Ich fürchte, nach dem Leiden unter dem Täter wird das Mädchen sein Leben lang weiterhin auch von diesen Bildern verfolgt werden. Datenschutzbeauftragte weisen daher in solchen Lagen darauf hin, dass es auch anders ginge – und meines Erachtens gehen sollte: Die entsprechen Aufnahmen könnten in einem eigenen sogenannten Container auf der Internetseite der Ermittler abgelegt werden. Auf diesen Container mag dann auf allen Plattformen verwiesen werden. Sollen die Aufnahmen schließlich gelöscht werden, wird der Container geschlossen, und die Aufnahmen sollten aus dem Netz verschwinden. Das ist sicher etwas mühsamer (und weniger quotenträchtig) als das einfache Kopieren und Weitergeben, sollte aber den Aufwand wert sein (vgl. u.a. Hier geht es zur Seite der Lausitzer Rundschau, Aufruf am 11.10.2017, 18.40 Uhr).

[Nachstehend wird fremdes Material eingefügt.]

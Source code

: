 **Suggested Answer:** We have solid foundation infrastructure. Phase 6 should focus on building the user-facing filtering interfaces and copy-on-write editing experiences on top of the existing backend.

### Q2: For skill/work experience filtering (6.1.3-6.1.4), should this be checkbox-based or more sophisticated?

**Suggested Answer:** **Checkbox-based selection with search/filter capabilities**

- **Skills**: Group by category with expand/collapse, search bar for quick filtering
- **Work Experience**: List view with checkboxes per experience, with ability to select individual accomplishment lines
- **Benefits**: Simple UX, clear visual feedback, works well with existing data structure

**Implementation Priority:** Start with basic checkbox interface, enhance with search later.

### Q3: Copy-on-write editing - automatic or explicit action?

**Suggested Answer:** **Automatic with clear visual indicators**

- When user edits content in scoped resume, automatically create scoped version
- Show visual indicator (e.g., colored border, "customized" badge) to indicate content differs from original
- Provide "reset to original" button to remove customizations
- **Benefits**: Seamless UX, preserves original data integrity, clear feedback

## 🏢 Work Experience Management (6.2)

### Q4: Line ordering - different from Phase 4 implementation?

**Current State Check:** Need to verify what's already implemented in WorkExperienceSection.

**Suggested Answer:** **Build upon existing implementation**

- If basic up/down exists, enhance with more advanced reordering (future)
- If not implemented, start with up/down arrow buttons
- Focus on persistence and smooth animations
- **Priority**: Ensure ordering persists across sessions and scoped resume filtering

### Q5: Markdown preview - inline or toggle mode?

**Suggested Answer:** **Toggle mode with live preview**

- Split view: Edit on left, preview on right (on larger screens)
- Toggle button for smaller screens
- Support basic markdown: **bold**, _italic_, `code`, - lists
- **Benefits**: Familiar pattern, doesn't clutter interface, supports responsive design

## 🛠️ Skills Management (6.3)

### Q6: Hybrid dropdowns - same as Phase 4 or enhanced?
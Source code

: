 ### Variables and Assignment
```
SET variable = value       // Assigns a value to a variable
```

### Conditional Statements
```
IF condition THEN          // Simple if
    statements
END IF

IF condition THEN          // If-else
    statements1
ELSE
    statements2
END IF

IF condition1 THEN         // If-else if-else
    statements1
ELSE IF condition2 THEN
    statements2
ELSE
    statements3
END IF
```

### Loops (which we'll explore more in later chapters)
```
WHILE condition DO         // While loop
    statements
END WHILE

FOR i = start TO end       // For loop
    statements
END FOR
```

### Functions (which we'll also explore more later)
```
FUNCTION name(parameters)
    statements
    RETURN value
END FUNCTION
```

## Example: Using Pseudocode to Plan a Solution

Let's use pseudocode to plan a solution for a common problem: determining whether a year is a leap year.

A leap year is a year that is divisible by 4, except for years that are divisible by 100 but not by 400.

2.) Zum sprachkritischen Kaleidoskop: Im oben erwähnten Artikel aus der „Berliner Zeitung“ findet sich auch folgender Absatz: „Es sei das erste Mal gewesen, dass man den Weg einer öffentlichen Fahndung nach einem Missbrauchsopfer gegangen sei. Allerdings gebe es auch regelmäßig Schulfahndungen, bei der gezielt einer bestimmten Gruppe Fotos gezeigt würden. Dies geschehe aber eben nicht öffentlich.“.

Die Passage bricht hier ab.